→ What is expected: Copy out each line below in which the string "data" appears.

→ The records:
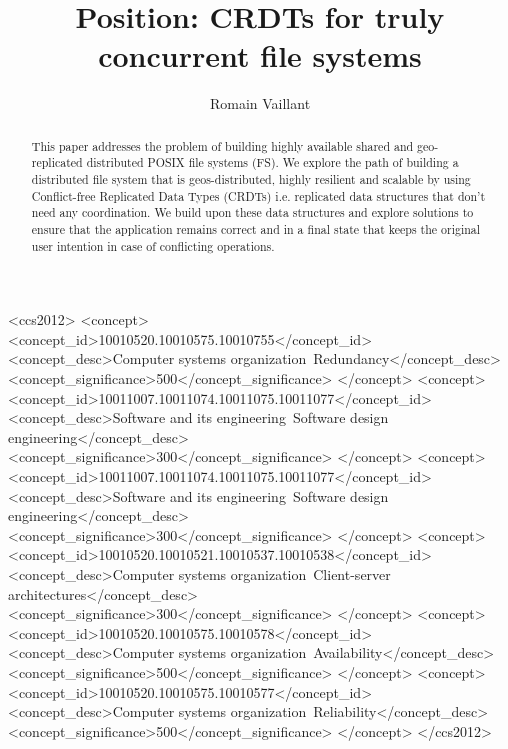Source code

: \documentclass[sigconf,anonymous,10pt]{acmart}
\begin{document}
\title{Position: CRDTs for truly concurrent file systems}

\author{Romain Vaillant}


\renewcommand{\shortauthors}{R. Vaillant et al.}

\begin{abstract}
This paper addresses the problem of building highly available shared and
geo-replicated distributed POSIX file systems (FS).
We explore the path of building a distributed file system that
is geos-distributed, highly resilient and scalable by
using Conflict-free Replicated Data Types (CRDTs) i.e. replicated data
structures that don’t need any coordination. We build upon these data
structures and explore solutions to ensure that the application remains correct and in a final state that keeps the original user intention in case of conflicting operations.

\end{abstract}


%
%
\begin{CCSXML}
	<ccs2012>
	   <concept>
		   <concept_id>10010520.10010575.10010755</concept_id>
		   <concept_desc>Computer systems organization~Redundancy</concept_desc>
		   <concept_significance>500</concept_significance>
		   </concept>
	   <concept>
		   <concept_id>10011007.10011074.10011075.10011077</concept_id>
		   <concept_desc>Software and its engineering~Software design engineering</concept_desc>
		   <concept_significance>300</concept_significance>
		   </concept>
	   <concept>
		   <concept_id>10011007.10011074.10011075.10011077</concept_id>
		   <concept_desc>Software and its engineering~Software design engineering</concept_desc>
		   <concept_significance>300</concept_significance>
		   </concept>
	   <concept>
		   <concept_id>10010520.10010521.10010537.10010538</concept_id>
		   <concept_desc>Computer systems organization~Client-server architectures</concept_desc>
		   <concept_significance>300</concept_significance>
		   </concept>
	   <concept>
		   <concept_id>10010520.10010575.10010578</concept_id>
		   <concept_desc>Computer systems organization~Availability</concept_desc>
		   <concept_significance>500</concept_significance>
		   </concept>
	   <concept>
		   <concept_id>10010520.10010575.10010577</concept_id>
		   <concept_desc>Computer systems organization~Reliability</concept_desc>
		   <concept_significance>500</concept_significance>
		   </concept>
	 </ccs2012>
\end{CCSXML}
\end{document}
* * *
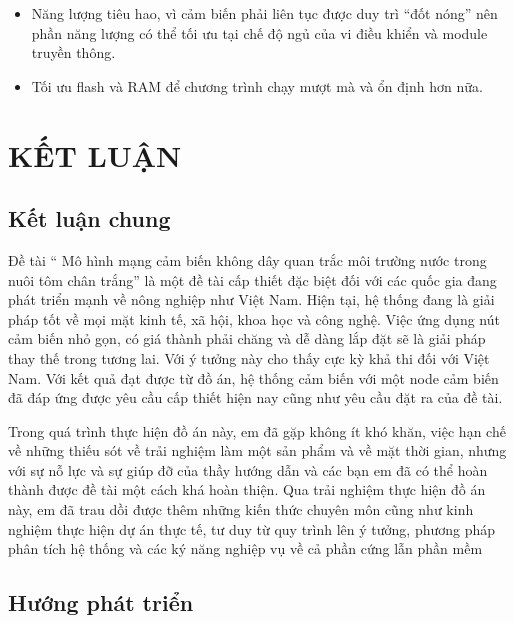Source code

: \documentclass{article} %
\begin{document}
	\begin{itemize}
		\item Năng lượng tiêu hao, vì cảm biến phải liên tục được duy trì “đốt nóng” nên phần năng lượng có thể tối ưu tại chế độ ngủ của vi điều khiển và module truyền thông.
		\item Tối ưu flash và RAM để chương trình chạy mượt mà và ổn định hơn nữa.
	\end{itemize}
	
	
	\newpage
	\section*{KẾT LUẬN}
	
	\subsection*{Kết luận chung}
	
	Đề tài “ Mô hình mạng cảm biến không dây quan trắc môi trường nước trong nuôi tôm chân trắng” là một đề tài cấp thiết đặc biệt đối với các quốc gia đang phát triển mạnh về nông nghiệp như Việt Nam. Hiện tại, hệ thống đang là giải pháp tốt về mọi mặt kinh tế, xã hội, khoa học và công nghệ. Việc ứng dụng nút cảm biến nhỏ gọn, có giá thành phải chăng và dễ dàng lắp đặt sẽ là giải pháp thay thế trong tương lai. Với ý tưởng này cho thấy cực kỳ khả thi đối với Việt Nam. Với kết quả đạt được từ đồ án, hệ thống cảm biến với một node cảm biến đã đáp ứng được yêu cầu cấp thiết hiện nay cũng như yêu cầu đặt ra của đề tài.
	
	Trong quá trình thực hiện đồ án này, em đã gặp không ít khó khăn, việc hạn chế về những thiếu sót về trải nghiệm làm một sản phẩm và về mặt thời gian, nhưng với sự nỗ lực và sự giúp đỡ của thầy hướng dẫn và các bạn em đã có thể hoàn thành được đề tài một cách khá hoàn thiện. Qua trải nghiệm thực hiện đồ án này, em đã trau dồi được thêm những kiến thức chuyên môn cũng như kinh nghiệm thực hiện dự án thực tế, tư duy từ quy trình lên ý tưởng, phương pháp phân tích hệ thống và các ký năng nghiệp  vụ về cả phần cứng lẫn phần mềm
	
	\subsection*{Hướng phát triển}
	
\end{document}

→ Task result:
using Conflict-free Replicated Data Types (CRDTs) i.e. replicated data
structures that don’t need any coordination. We build upon these data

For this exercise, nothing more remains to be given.